Proctitis is a medical condition characterized by inflammation of the rectum, the final section of the large intestine.
It can be caused by a variety of factors, such as infection, inflammatory bowel diseases like ulcerative colitis or Crohn's disease, or radiation therapy.
Individuals with proctitis may experience symptoms like rectal pain, bleeding, diarrhea, and a strong urge to have a bowel movement.
Accurate diagnosis and proper treatment are crucial for managing proctitis and preventing complications.
PubCompare.ai can help optimize proctitis research by locating relevant protocols from the literature, preprints, and patents, and utilizing AI-driven comparisons to identify the best protocols and products.

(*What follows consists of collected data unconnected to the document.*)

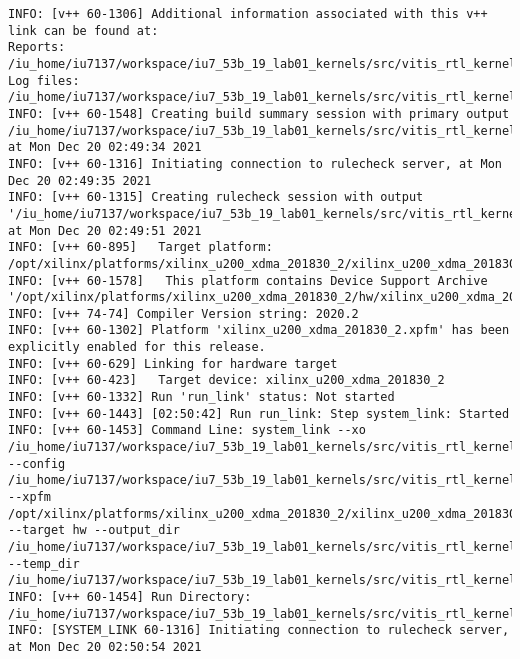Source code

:\begin{center}
    \captionsetup{justification=raggedright,singlelinecheck=off}
    \begin{lstlisting}[label=lst:vlog,caption=Файл v++\_vinc.log]
INFO: [v++ 60-1306] Additional information associated with this v++ link can be found at:
Reports: /iu_home/iu7137/workspace/iu7_53b_19_lab01_kernels/src/vitis_rtl_kernel/rtl_kernel_wizard_1/_x/reports/link
Log files: /iu_home/iu7137/workspace/iu7_53b_19_lab01_kernels/src/vitis_rtl_kernel/rtl_kernel_wizard_1/_x/logs/link
INFO: [v++ 60-1548] Creating build summary session with primary output /iu_home/iu7137/workspace/iu7_53b_19_lab01_kernels/src/vitis_rtl_kernel/rtl_kernel_wizard_1/vinc.xclbin.link_summary, at Mon Dec 20 02:49:34 2021
INFO: [v++ 60-1316] Initiating connection to rulecheck server, at Mon Dec 20 02:49:35 2021
INFO: [v++ 60-1315] Creating rulecheck session with output '/iu_home/iu7137/workspace/iu7_53b_19_lab01_kernels/src/vitis_rtl_kernel/rtl_kernel_wizard_1/_x/reports/link/v++_link_vinc_guidance.html', at Mon Dec 20 02:49:51 2021
INFO: [v++ 60-895]   Target platform: /opt/xilinx/platforms/xilinx_u200_xdma_201830_2/xilinx_u200_xdma_201830_2.xpfm
INFO: [v++ 60-1578]   This platform contains Device Support Archive '/opt/xilinx/platforms/xilinx_u200_xdma_201830_2/hw/xilinx_u200_xdma_201830_2.dsa'
INFO: [v++ 74-74] Compiler Version string: 2020.2
INFO: [v++ 60-1302] Platform 'xilinx_u200_xdma_201830_2.xpfm' has been explicitly enabled for this release.
INFO: [v++ 60-629] Linking for hardware target
INFO: [v++ 60-423]   Target device: xilinx_u200_xdma_201830_2
INFO: [v++ 60-1332] Run 'run_link' status: Not started
INFO: [v++ 60-1443] [02:50:42] Run run_link: Step system_link: Started
INFO: [v++ 60-1453] Command Line: system_link --xo /iu_home/iu7137/workspace/iu7_53b_19_lab01_kernels/src/vitis_rtl_kernel/rtl_kernel_wizard_1/rtl_kernel_wizard_1.xo --config /iu_home/iu7137/workspace/iu7_53b_19_lab01_kernels/src/vitis_rtl_kernel/rtl_kernel_wizard_1/_x/link/int/syslinkConfig.ini --xpfm /opt/xilinx/platforms/xilinx_u200_xdma_201830_2/xilinx_u200_xdma_201830_2.xpfm --target hw --output_dir /iu_home/iu7137/workspace/iu7_53b_19_lab01_kernels/src/vitis_rtl_kernel/rtl_kernel_wizard_1/_x/link/int --temp_dir /iu_home/iu7137/workspace/iu7_53b_19_lab01_kernels/src/vitis_rtl_kernel/rtl_kernel_wizard_1/_x/link/sys_link
INFO: [v++ 60-1454] Run Directory: /iu_home/iu7137/workspace/iu7_53b_19_lab01_kernels/src/vitis_rtl_kernel/rtl_kernel_wizard_1/_x/link/run_link
INFO: [SYSTEM_LINK 60-1316] Initiating connection to rulecheck server, at Mon Dec 20 02:50:54 2021

\end{lstlisting}
\end{center}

This can enhance the reproducibility and accuracy of proctits studies.
Proctocolitis, proctalgia, and rectal inflammation are some synonymous terms for proctitis.
Researchers can utilize statistical software like JMP 14, SPSS version 20.0, SAS 9.4, and Mathematica 9 to analyze data and optimize their proctitis studies.
Diagnostic tools like the Genetic System HIV-1/2 plus O EIA, Logic E9, and Uni-Gold™ Recombigen® HIV can also be leveraged to support proctitis research.
Additionally, the RealTime HCV assay can be used to detect and monitor hepatitis C virus, which can be a contributing factor in some cases of proctitis.
By incorporating these resources, researchers can enhance the rigor and effectiveness of their proctitis investigations.